I must be some kind of psychic Shepard; Thresher maws?! Are the krogan absolutely insane?! I’ve never been covered in so much green slime in my life, it reminded me of this one dream I had about being suffocated in a pool of that horribly toxic coloured stuff you call Jell-O? (I remember Engineer Adams talking about it back on the SR-1, said he loved the stuff but it was hard to come by out in the terminus systems)

Anyway, this suit is not going to clean itself, and I distinctly remember hearing you promise me that you would clean my suit for a week if I would help our pubescent krogan achieve clan status. I’ll leave the pieces outside your door if you would like, I’m off for an intense shower. (Though there isn’t enough brain-bleach to wipe out the images of Grunt jumping on the dead maws’ body and yelling “Giddy up cowboy!” while waving his shotgun in the air. Honestly Shepard, what have you been allowing that boy to watch..?)
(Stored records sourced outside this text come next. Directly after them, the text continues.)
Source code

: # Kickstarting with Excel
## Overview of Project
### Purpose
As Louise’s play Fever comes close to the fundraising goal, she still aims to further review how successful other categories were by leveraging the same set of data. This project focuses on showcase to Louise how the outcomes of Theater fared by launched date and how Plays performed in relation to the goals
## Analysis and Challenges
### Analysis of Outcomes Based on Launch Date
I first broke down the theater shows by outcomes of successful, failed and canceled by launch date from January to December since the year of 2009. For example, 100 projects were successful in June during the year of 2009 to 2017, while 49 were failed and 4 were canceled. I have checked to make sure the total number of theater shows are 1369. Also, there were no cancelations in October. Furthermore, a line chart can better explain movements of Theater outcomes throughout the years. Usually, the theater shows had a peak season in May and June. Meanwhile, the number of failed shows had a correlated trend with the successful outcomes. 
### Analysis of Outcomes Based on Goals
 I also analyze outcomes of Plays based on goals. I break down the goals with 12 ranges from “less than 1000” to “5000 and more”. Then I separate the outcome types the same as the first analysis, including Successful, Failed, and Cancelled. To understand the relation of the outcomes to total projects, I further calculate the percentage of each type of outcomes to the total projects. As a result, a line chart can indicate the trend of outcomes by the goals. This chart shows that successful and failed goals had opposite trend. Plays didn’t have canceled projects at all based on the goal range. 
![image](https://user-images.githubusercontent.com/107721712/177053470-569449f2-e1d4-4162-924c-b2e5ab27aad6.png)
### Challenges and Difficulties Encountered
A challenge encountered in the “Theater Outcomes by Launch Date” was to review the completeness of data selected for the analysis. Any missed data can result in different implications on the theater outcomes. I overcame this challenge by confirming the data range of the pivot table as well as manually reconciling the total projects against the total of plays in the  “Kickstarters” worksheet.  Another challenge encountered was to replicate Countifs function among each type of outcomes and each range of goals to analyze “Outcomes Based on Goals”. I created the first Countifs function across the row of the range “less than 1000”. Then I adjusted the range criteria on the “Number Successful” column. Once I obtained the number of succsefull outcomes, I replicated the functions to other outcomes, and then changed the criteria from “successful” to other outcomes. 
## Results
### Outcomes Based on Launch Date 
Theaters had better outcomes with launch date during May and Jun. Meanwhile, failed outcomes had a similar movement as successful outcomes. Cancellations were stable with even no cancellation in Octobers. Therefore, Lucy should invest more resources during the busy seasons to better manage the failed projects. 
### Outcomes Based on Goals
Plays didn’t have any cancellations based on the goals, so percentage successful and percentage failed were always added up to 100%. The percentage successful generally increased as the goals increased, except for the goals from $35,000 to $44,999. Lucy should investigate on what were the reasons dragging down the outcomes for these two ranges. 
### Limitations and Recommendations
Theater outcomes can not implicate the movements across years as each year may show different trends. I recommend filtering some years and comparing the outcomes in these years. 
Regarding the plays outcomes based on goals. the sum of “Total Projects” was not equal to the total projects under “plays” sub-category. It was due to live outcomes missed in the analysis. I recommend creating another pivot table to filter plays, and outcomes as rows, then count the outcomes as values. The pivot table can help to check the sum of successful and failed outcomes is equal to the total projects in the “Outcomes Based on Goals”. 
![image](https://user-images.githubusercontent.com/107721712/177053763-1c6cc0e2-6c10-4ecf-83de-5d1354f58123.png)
It was nice to see Wrex again though; I think he’s getting a little soft around the edges... (Don’t tell him I said so, I’m damaged enough without the aid of a krogan equivalent of a “happy slap”.)

Hopefully tomorrow’s mission for Mordin goes more smoothly, I’ll be ready to rock and roll whenever you need me. *cough* Not that I’m implying that you need to bring me along or anything...

-Garrus

**_To: Garrus V. (You slave driver, you)_ **

**_From: Shepard (I’ve got aches where there shouldn’t be aches...)_ **

**_Subject: *Sigh* Leave it outside._ **

Yes I did promise, you’re lucky that I’m a paragon of virtue and honesty. A hot shower sounds perfect right about now, but for the life of me I just can’t get up off the couch. (It’s an evil couch, it’s just sucking me right back into it whenever I try to rise... I swear it’s almost demonic in nature.)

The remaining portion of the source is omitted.